現在、めぐりんカードは約8万枚発行されており、1年間の利用は約30億円となっている。イオンでは、同金額から0.1%に相当する約300万円をNPO法人「遍路とおもてなしのネットワーク」に寄付しているそうだ。
「今後、めぐりんで成功したモデルを全国で横展開していきたいと考えています」(納村氏)
各地域においてもFeliCaポケットを利用したサービスに積極的な加盟店は以前より増えてきた。現状、FeliCaポケットのサービスはおサイフケータイ機能搭載の携帯電話でも受けられるが、利用者の多くはカードを選択しているという。
Suica/PASMO等のIC交通乗車券でもサービスが可能に
街コンやはしご酒での活用も提案
首都圏のIC交通乗車券「Suica」および「PASMO」の一部のカードにもFeliCaポケットが搭載されており、今後はこれらの乗車券を利用したサービス「SuiPAS(スイパスタッチ)」サービスを展開する予定だ。

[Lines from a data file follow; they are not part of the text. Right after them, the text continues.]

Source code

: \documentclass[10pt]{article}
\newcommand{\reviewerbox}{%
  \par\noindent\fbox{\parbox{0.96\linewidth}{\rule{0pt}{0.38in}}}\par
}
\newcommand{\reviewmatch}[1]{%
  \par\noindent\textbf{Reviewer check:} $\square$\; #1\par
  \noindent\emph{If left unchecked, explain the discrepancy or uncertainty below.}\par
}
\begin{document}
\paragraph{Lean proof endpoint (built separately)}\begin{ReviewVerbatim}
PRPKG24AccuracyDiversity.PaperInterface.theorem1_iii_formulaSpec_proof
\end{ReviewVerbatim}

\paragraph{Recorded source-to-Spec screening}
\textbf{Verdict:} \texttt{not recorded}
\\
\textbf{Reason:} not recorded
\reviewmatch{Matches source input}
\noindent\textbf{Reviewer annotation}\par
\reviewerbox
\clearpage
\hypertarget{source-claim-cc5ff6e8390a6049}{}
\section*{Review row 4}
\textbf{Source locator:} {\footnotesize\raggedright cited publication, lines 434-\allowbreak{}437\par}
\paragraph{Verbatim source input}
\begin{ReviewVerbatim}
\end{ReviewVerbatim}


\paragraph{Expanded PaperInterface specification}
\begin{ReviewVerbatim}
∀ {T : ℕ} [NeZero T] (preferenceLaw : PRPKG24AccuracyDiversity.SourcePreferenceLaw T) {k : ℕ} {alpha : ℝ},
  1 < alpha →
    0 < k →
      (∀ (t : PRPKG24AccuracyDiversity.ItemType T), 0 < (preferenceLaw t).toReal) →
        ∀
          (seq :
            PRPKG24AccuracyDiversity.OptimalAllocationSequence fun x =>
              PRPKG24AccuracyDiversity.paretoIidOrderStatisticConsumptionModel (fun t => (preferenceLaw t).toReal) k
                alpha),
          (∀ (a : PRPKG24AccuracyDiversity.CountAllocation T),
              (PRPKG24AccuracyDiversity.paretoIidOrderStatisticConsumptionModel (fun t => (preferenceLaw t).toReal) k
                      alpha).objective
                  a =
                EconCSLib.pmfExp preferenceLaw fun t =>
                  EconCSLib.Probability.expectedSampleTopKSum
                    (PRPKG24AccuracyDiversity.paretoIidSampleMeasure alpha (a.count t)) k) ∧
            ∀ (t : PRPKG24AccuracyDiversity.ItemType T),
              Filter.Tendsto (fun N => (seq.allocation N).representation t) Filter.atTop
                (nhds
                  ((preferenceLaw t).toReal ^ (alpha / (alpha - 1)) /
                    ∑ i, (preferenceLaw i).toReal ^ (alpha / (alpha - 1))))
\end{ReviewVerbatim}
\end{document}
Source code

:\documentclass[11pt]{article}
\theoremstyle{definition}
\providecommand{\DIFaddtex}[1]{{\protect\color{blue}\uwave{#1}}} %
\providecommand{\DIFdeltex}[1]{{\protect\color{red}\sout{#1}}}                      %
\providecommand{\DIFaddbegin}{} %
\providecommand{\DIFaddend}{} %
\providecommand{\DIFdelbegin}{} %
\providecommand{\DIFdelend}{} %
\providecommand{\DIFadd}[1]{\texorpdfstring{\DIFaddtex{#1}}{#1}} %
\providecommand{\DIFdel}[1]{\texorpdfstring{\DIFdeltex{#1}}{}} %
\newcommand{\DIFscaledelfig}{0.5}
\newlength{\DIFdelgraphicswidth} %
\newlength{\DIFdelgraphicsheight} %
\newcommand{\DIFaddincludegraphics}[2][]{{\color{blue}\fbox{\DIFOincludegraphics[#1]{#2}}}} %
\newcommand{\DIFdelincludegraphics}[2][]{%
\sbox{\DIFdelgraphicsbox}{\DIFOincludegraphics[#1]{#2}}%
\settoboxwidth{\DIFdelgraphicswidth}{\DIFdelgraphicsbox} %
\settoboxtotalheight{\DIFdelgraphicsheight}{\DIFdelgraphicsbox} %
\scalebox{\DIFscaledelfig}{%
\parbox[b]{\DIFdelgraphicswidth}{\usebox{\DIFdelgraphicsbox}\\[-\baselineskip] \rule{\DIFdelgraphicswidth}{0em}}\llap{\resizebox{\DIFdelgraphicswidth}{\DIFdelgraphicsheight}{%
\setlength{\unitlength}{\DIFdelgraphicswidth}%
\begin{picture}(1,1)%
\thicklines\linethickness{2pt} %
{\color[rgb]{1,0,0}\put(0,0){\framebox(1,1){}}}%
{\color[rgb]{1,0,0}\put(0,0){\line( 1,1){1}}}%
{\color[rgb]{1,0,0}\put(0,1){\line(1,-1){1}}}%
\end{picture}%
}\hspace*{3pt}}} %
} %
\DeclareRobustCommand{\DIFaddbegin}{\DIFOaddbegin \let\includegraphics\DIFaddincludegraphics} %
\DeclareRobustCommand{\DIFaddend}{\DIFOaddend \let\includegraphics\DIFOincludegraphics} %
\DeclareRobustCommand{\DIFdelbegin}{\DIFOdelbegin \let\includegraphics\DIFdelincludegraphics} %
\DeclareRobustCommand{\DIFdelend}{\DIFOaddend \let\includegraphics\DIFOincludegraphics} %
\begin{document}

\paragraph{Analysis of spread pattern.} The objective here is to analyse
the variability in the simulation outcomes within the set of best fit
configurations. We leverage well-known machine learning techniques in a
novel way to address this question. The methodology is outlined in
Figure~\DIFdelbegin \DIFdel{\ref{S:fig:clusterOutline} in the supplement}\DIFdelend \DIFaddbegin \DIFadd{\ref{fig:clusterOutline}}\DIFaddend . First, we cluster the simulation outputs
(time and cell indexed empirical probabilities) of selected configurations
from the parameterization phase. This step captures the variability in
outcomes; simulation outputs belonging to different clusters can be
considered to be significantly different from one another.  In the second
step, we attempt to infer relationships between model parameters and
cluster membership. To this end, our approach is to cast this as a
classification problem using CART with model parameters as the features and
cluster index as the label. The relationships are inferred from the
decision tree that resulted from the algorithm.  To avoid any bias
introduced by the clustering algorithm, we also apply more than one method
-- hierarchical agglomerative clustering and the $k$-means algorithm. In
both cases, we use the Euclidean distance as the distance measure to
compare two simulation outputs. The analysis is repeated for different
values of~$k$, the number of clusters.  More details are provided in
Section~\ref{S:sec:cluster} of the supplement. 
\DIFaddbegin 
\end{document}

「首都圏については、多くの方が携帯しているSuica/PASMOを活用し、地域のイベントなどに有効利用していただきたいと考えています」(久冨氏)
今後は、特定の街で合同コンパを行う「街コン」や複数の店舗をはしごする「はしご酒」などのサービスにもFeliCaポケット活用の提案を行う方針だ。例えば、はしご酒では、3枚つづりのクーポンを1枚のICカードに集約することが可能となり、「事務局にとっては、煩雑な集計管理の簡素化も期待できます」と納村氏は話す。また、店舗に設置された端末にカードをかざすとFacebookなどのSNSと連動するサービスも行う予定だ。
フェリカポケットマーケティングでは、以前からICカードを利用した地域活性化に積極的に取り組んできた。これまで数多くの試行錯誤を繰り返しながら、地域や行政サービスなどにおいて、FeliCaポケットが持つ優位性を生かせる導入分野が見えてきたという。納村氏は最後に、「2012年度には数多くの地域でFeliCaポケットを利用したサービスを軌道に乗せていきたい」と意気込みを語った。